**ASSIGNMENT**
Write the records out once more. Leave each line exactly as given.

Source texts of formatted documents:

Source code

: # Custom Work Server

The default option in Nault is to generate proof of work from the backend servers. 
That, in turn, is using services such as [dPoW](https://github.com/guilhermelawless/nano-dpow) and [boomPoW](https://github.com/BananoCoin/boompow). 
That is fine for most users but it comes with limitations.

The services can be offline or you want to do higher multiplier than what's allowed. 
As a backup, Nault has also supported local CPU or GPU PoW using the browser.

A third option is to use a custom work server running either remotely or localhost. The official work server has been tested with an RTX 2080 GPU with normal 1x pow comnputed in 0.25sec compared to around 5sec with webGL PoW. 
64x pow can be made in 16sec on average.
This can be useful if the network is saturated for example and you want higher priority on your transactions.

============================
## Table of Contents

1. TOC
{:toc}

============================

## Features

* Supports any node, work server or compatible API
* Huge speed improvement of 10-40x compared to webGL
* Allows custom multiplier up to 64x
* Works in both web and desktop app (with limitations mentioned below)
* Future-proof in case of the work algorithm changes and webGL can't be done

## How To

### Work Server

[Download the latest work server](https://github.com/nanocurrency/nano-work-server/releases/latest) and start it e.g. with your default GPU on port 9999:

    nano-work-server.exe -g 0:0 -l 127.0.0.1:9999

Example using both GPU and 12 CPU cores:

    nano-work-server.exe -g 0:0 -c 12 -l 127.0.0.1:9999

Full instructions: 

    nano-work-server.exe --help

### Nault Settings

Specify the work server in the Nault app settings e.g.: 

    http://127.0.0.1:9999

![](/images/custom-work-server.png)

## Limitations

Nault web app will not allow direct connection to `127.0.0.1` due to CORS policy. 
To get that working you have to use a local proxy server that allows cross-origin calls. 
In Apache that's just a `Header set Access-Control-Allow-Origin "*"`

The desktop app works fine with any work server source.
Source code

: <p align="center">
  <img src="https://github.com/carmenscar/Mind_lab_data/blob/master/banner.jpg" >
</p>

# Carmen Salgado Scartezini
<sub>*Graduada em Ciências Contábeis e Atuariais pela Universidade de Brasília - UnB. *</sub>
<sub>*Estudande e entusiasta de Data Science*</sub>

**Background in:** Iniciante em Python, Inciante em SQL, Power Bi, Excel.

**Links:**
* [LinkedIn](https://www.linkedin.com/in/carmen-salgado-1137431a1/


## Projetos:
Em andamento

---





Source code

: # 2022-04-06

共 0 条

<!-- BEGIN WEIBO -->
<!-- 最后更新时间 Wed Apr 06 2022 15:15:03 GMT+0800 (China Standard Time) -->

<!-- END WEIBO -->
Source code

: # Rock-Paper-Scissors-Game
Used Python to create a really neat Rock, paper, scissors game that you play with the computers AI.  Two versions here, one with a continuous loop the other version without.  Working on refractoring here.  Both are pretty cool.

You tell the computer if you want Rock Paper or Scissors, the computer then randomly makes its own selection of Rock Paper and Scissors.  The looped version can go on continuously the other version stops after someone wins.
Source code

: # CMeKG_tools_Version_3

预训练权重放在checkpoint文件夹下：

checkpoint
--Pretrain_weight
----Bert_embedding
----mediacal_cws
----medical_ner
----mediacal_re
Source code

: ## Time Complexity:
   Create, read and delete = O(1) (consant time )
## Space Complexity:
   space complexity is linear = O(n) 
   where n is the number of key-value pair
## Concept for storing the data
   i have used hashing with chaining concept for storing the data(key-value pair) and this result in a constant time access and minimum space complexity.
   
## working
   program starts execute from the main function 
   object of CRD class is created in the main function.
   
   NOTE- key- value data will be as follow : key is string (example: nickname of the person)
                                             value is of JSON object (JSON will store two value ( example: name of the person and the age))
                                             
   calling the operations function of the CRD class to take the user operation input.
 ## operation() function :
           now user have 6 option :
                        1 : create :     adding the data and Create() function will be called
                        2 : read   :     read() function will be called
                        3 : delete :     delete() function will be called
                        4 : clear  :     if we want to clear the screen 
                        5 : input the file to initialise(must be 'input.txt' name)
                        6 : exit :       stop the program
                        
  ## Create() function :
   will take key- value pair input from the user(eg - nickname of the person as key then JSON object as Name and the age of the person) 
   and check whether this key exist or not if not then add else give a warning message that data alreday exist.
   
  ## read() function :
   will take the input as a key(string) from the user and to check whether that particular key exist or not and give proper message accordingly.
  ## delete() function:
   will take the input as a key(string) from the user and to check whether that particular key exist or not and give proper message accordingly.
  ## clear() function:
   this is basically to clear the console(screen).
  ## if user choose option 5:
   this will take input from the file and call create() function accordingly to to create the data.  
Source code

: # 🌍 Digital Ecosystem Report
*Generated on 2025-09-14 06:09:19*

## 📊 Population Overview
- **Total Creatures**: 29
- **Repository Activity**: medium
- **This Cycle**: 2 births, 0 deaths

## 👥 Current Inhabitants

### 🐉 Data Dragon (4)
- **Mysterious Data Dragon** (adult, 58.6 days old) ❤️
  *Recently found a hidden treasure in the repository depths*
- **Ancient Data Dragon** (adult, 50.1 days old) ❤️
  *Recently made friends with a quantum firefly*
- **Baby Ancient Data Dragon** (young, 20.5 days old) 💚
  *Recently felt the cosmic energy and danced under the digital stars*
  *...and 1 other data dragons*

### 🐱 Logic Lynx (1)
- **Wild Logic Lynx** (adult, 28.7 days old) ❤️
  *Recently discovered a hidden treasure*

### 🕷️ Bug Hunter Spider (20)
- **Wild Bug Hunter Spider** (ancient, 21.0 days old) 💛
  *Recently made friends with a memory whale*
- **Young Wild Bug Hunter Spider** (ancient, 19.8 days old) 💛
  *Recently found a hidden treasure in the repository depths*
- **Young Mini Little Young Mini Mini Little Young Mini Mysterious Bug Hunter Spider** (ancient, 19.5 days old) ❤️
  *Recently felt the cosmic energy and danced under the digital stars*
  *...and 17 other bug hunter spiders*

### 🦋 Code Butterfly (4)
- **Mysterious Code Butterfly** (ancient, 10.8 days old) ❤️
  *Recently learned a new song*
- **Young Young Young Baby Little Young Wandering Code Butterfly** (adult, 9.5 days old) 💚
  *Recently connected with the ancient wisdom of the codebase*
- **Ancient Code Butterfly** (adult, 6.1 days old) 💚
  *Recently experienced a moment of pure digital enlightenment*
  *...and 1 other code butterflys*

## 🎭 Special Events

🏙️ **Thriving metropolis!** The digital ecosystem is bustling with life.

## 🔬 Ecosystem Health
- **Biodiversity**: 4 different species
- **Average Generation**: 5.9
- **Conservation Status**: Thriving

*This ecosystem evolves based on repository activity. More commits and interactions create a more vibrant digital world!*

**ANSWER SECTION**
Source code

: # Custom Work Server

The default option in Nault is to generate proof of work from the backend servers. 
That, in turn, is using services such as [dPoW](https://github.com/guilhermelawless/nano-dpow) and [boomPoW](https://github.com/BananoCoin/boompow). 
That is fine for most users but it comes with limitations.

The services can be offline or you want to do higher multiplier than what's allowed. 
As a backup, Nault has also supported local CPU or GPU PoW using the browser.

A third option is to use a custom work server running either remotely or localhost. The official work server has been tested with an RTX 2080 GPU with normal 1x pow comnputed in 0.25sec compared to around 5sec with webGL PoW. 
64x pow can be made in 16sec on average.
This can be useful if the network is saturated for example and you want higher priority on your transactions.

============================
## Table of Contents

1. TOC
{:toc}

============================

## Features

* Supports any node, work server or compatible API
* Huge speed improvement of 10-40x compared to webGL
* Allows custom multiplier up to 64x
* Works in both web and desktop app (with limitations mentioned below)
* Future-proof in case of the work algorithm changes and webGL can't be done

## How To

### Work Server

[Download the latest work server](https://github.com/nanocurrency/nano-work-server/releases/latest) and start it e.g. with your default GPU on port 9999:

    nano-work-server.exe -g 0:0 -l 127.0.0.1:9999

Example using both GPU and 12 CPU cores:

    nano-work-server.exe -g 0:0 -c 12 -l 127.0.0.1:9999

Full instructions: 

    nano-work-server.exe --help

### Nault Settings

Specify the work server in the Nault app settings e.g.: 

    http://127.0.0.1:9999

![](/images/custom-work-server.png)

## Limitations

Nault web app will not allow direct connection to `127.0.0.1` due to CORS policy. 
To get that working you have to use a local proxy server that allows cross-origin calls. 
In Apache that's just a `Header set Access-Control-Allow-Origin "*"`

The desktop app works fine with any work server source.
Source code

: <p align="center">
  <img src="https://github.com/carmenscar/Mind_lab_data/blob/master/banner.jpg" >
</p>

# Carmen Salgado Scartezini
<sub>*Graduada em Ciências Contábeis e Atuariais pela Universidade de Brasília - UnB. *</sub>
<sub>*Estudande e entusiasta de Data Science*</sub>

**Background in:** Iniciante em Python, Inciante em SQL, Power Bi, Excel.

**Links:**
* [LinkedIn](https://www.linkedin.com/in/carmen-salgado-1137431a1/


## Projetos:
Em andamento

---





Source code

: # 2022-04-06

共 0 条

<!-- BEGIN WEIBO -->
<!-- 最后更新时间 Wed Apr 06 2022 15:15:03 GMT+0800 (China Standard Time) -->

<!-- END WEIBO -->
Source code

: # Rock-Paper-Scissors-Game
Used Python to create a really neat Rock, paper, scissors game that you play with the computers AI.  Two versions here, one with a continuous loop the other version without.  Working on refractoring here.  Both are pretty cool.

You tell the computer if you want Rock Paper or Scissors, the computer then randomly makes its own selection of Rock Paper and Scissors.  The looped version can go on continuously the other version stops after someone wins.
Source code

: # CMeKG_tools_Version_3

预训练权重放在checkpoint文件夹下：

checkpoint
--Pretrain_weight
----Bert_embedding
----mediacal_cws
----medical_ner
----mediacal_re
Source code

: ## Time Complexity:
   Create, read and delete = O(1) (consant time )
## Space Complexity:
   space complexity is linear = O(n) 
   where n is the number of key-value pair
## Concept for storing the data
   i have used hashing with chaining concept for storing the data(key-value pair) and this result in a constant time access and minimum space complexity.
   
## working
   program starts execute from the main function 
   object of CRD class is created in the main function.
   
   NOTE- key- value data will be as follow : key is string (example: nickname of the person)
                                             value is of JSON object (JSON will store two value ( example: name of the person and the age))
                                             
   calling the operations function of the CRD class to take the user operation input.
 ## operation() function :
           now user have 6 option :
                        1 : create :     adding the data and Create() function will be called
                        2 : read   :     read() function will be called
                        3 : delete :     delete() function will be called
                        4 : clear  :     if we want to clear the screen 
                        5 : input the file to initialise(must be 'input.txt' name)
                        6 : exit :       stop the program
                        
  ## Create() function :
   will take key- value pair input from the user(eg - nickname of the person as key then JSON object as Name and the age of the person) 
   and check whether this key exist or not if not then add else give a warning message that data alreday exist.
   
  ## read() function :
   will take the input as a key(string) from the user and to check whether that particular key exist or not and give proper message accordingly.
  ## delete() function:
   will take the input as a key(string) from the user and to check whether that particular key exist or not and give proper message accordingly.
  ## clear() function:
   this is basically to clear the console(screen).
  ## if user choose option 5:
   this will take input from the file and call create() function accordingly to to create the data.  
Source code

: # 🌍 Digital Ecosystem Report
*Generated on 2025-09-14 06:09:19*

## 📊 Population Overview
- **Total Creatures**: 29
- **Repository Activity**: medium
- **This Cycle**: 2 births, 0 deaths

## 👥 Current Inhabitants

### 🐉 Data Dragon (4)
- **Mysterious Data Dragon** (adult, 58.6 days old) ❤️
  *Recently found a hidden treasure in the repository depths*
- **Ancient Data Dragon** (adult, 50.1 days old) ❤️
  *Recently made friends with a quantum firefly*
- **Baby Ancient Data Dragon** (young, 20.5 days old) 💚
  *Recently felt the cosmic energy and danced under the digital stars*
  *...and 1 other data dragons*

### 🐱 Logic Lynx (1)
- **Wild Logic Lynx** (adult, 28.7 days old) ❤️
  *Recently discovered a hidden treasure*

### 🕷️ Bug Hunter Spider (20)
- **Wild Bug Hunter Spider** (ancient, 21.0 days old) 💛
  *Recently made friends with a memory whale*
- **Young Wild Bug Hunter Spider** (ancient, 19.8 days old) 💛
  *Recently found a hidden treasure in the repository depths*
- **Young Mini Little Young Mini Mini Little Young Mini Mysterious Bug Hunter Spider** (ancient, 19.5 days old) ❤️
  *Recently felt the cosmic energy and danced under the digital stars*
  *...and 17 other bug hunter spiders*

### 🦋 Code Butterfly (4)
- **Mysterious Code Butterfly** (ancient, 10.8 days old) ❤️
  *Recently learned a new song*
- **Young Young Young Baby Little Young Wandering Code Butterfly** (adult, 9.5 days old) 💚
  *Recently connected with the ancient wisdom of the codebase*
- **Ancient Code Butterfly** (adult, 6.1 days old) 💚
  *Recently experienced a moment of pure digital enlightenment*
  *...and 1 other code butterflys*

## 🎭 Special Events

🏙️ **Thriving metropolis!** The digital ecosystem is bustling with life.

## 🔬 Ecosystem Health
- **Biodiversity**: 4 different species
- **Average Generation**: 5.9
- **Conservation Status**: Thriving

*This ecosystem evolves based on repository activity. More commits and interactions create a more vibrant digital world!*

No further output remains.